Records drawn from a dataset
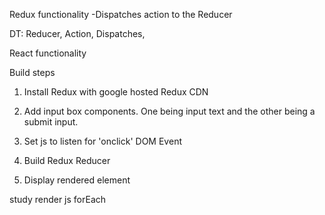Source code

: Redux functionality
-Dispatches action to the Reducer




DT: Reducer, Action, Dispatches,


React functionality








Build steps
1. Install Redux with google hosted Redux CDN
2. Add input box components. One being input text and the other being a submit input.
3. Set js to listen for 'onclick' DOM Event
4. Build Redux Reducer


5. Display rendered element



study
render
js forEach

==

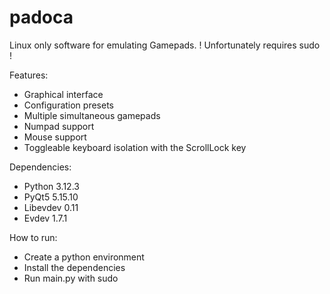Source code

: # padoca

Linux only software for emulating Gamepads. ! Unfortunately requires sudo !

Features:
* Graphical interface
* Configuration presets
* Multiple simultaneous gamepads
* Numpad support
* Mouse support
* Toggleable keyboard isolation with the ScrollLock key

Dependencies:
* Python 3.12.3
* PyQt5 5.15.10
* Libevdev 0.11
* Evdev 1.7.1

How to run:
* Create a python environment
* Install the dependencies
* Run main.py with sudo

TASK DIRECTIONS: Give the count of lines in the data shown above that contain "sudo", and nothing else.

ANSWER SPACE: 2